Working with his team, Pearson started breaking the various components apart to ensure a plan was in place that would address all staffing challenges. “We started focusing on our internal talent and updated all training checklists and developed a supervisor leadership-training program for our high potentials,” he says. “We also developed a store management trainee program targeted at new college graduates and created a talent network to track everything.”
Shopko also enlisted Denison Consulting to conduct a cultural survey, which revealed that many of the company’s teammates did not feel like they were being developed and did not see any upward mobility. That forced a change in the way things were done.
“We changed the supervisor program from one focused only on high-potentials to a program targeted on leadership skills for employees in the stores and in our Store Support Center,” Pearson says. “We created four leadership buckets (My Leadership, My Communication, My Team, My Results) and developed twenty-two courses to develop key leadership skills.”
The training is blended learning that includes self-paced, computer-based training, workshops conducted via webinar or in person, and post-training worksheets for managers and teammates to reinforce learning on the job. The program, “Leadership Is the Difference,” was made available to every employee and turned the store management trainee program inward. “We realized we had over 1,500 supervisors in our stores, along with countless teammates who work while going to college,” Pearson says. “We have begun an aggressive communication campaign to tap this huge resource of talent. Our goal is to have thirty to forty trainees every quarter in this program.”
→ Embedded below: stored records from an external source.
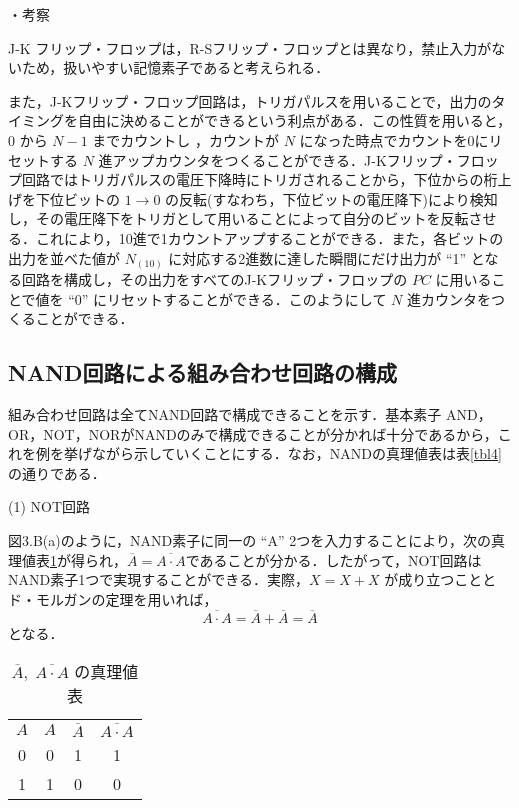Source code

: 
\renewcommand{\thetable}{\arabic{section}.\arabic{table}}
\renewcommand{\theequation}{\arabic{section}.\arabic{subsection}.\arabic{equation}}

\vspace{7mm}
\noindent
・考察 \vspace{2mm}

J-K フリップ・フロップは，R-Sフリップ・フロップとは異なり，禁止入力がないため，扱いやすい記憶素子であると考えられる．


また，J-Kフリップ・フロップ回路は，トリガパルスを用いることで，出力のタイミングを自由に決めることができるという利点がある．この性質を用いると，0 から $N-1$ までカウントし
，カウントが $N$ になった時点でカウントを0にリセットする $N$ 進アップカウンタをつくることができる．J-Kフリップ・フロップ回路ではトリガパルスの電圧下降時にトリガされることから，下位からの桁上げを下位ビットの $1 \rightarrow 0$ の反転(すなわち，下位ビットの電圧降下)により検知し，その電圧降下をトリガとして用いることによって自分のビットを反転させる．これにより，10進で1カウントアップすることができる．また，各ビットの出力を並べた値が $N_{(10)}$ に対応する2進数に達した瞬間にだけ出力が ``1'' となる回路を構成し，その出力をすべてのJ-Kフリップ・フロップの $PC$ に用いることで値を ``0'' にリセットすることができる．このようにして $N$ 進カウンタをつくることができる．
\newpage
\subsection{NAND回路による組み合わせ回路の構成}

組み合わせ回路は全てNAND回路で構成できることを示す．基本素子 AND，OR，NOT，NORがNANDのみで構成できることが分かれば十分であるから，これを例を挙げながら示していくことにする．なお，NANDの真理値表は表\ref{tbl4}の通りである．

\vspace{7mm}
\noindent
(1) NOT回路 \vspace{2mm}

図3.B(a)のように，NAND素子に同一の ``A'' 2つを入力することにより，次の真理値表\ref{tbl01}が得られ，$\overline{A} = \overline{A \cdot A}$であることが分かる．したがって，NOT回路はNAND素子1つで実現することができる．実際，$X = X + X$ が成り立つこととド・モルガンの定理を用いれば，
$$
    \overline{A \cdot A} = \overline{A} + \overline{A} = \overline{A}
$$
となる．

\begin{table}[!h]
    \caption{$\overline{A},\;\overline{A \cdot A}$ の真理値表}
    \label{tbl01}
    \begin{center}
        \begin{tabular}{|c|c||c|c|}
            \hline
            $A$ & $A$ & $\overline{A}$ & $\overline{A \cdot A}$ \\
            \hhline{|=|=#=|=|}
            0   & 0   & 1              & 1                      \\
            \hline
            1   & 1   & 0              & 0                      \\
            \hline
        \end{tabular}
    \end{center}
\end{table}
Shopko also uses a talent review process to identify high- or growth-potential teammates and ensures those teammates are part of the succession plan. Teammates and managers use individual development plans to help teammates prepare for their next role. The talent network helps teammates know when opportunities to advance are available.
As Shopko continues to grow, it’s up to Pearson to help find the best people for the jobs available. In 2015, Shopko opened more than fifty hometown stores and plans to open more than 200 stores over the next two years, moving into states where it currently has little to no presence. Pearson will serve as the human resources leader to put the right resources in place to support that growth.
“Our aggressive growth creates a number of challenges to find and develop talent that is mobile, as well as develop a structure to support the opening of these locations,” Pearson says. “As we have moved through 2015, we have learned a lot about what we need to have in place to successfully open stores at the planned rate.”
Pearson worked with senior leadership to initiate an aggressive internal talent development program that’s encouraging company growth overall. He evaluated the field structure, proposed more efficient processes and programs, and ultimately continues to execute successful store openings. Under his leadership, his team overcomes one of its biggest obstacles: competing for talent in new locations.
“We have beefed up our presence on college campuses with an eye toward schools in close proximity to our growth locations and have developed a marketing strategy to ensure we cultivate pools of candidates in each new store market,” Pearson says. “We have a great story to tell, as we are one of a few retailers who are growing.”